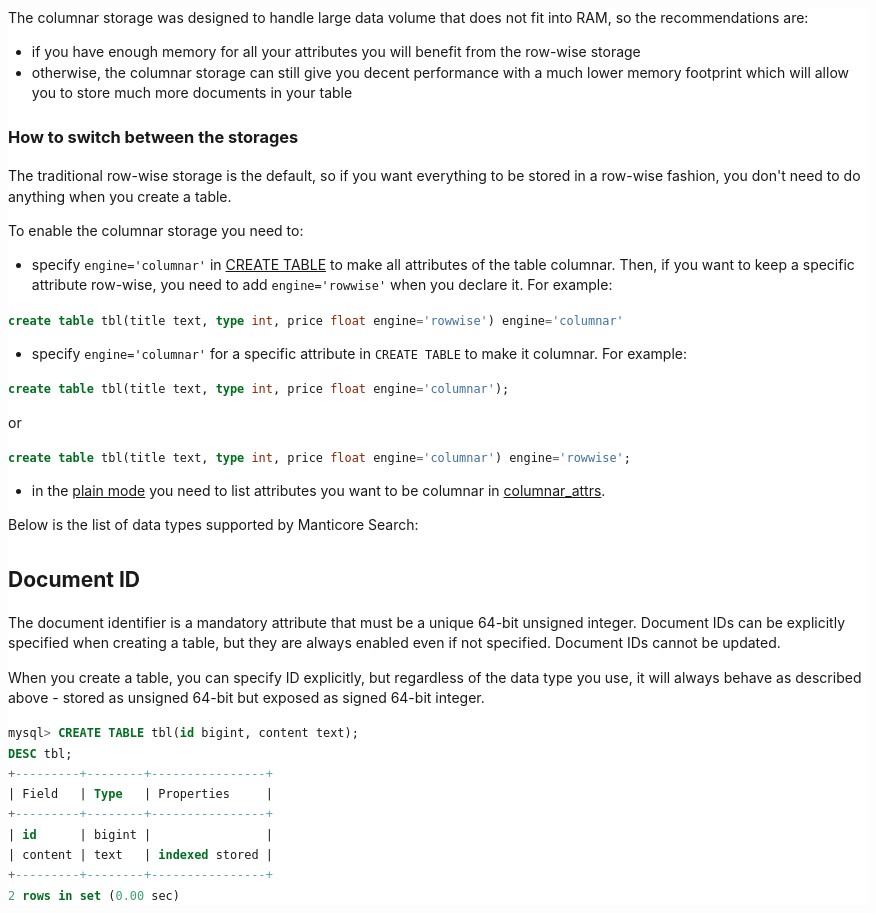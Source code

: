 The columnar storage was designed to handle large data volume that does not fit into RAM, so the recommendations are:
* if you have enough memory for all your attributes you will benefit from the row-wise storage
* otherwise, the columnar storage can still give you decent performance with a much lower memory footprint which will allow you to store much more documents in your table

### How to switch between the storages

The traditional row-wise storage is the default, so if you want everything to be stored in a row-wise fashion, you don't need to do anything when you create a table.

To enable the columnar storage you need to:
* specify `engine='columnar'` in [CREATE TABLE](../Creating_a_table/Local_tables/Plain_and_real-time_table_settings.md#Creating-a-real-time-table-online-via-CREATE-TABLE) to make all attributes of the table columnar. Then, if you want to keep a specific attribute row-wise, you need to add `engine='rowwise'` when you declare it. For example:
```sql
create table tbl(title text, type int, price float engine='rowwise') engine='columnar'
```
* specify `engine='columnar'` for a specific attribute in `CREATE TABLE` to make it columnar. For example:
```sql
create table tbl(title text, type int, price float engine='columnar');
```
or
```sql
create table tbl(title text, type int, price float engine='columnar') engine='rowwise';
```
* in the [plain mode](../Read_this_first.md#Real-time-mode-vs-plain-mode) you need to list attributes you want to be columnar in [columnar_attrs](../Creating_a_table/Local_tables/Plain_and_real-time_table_settings.md#columnar_attrs).


Below is the list of data types supported by Manticore Search:

## Document ID

The document identifier is a mandatory attribute that must be a unique 64-bit unsigned integer. Document IDs can be explicitly specified when creating a table, but they are always enabled even if not specified. Document IDs cannot be updated.

When you create a table, you can specify ID explicitly, but regardless of the data type you use, it will always behave as described above - stored as unsigned 64-bit but exposed as signed 64-bit integer.

```sql
mysql> CREATE TABLE tbl(id bigint, content text);
DESC tbl;
+---------+--------+----------------+
| Field   | Type   | Properties     |
+---------+--------+----------------+
| id      | bigint |                |
| content | text   | indexed stored |
+---------+--------+----------------+
2 rows in set (0.00 sec)
```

* **What you should do**
Look over the listing. Pull out every line with the string "specify" in it.

* **Output for this exercise**
* specify `engine='columnar'` in [CREATE TABLE](../Creating_a_table/Local_tables/Plain_and_real-time_table_settings.md#Creating-a-real-time-table-online-via-CREATE-TABLE) to make all attributes of the table columnar. Then, if you want to keep a specific attribute row-wise, you need to add `engine='rowwise'` when you declare it. For example:
* specify `engine='columnar'` for a specific attribute in `CREATE TABLE` to make it columnar. For example:
When you create a table, you can specify ID explicitly, but regardless of the data type you use, it will always behave as described above - stored as unsigned 64-bit but exposed as signed 64-bit integer.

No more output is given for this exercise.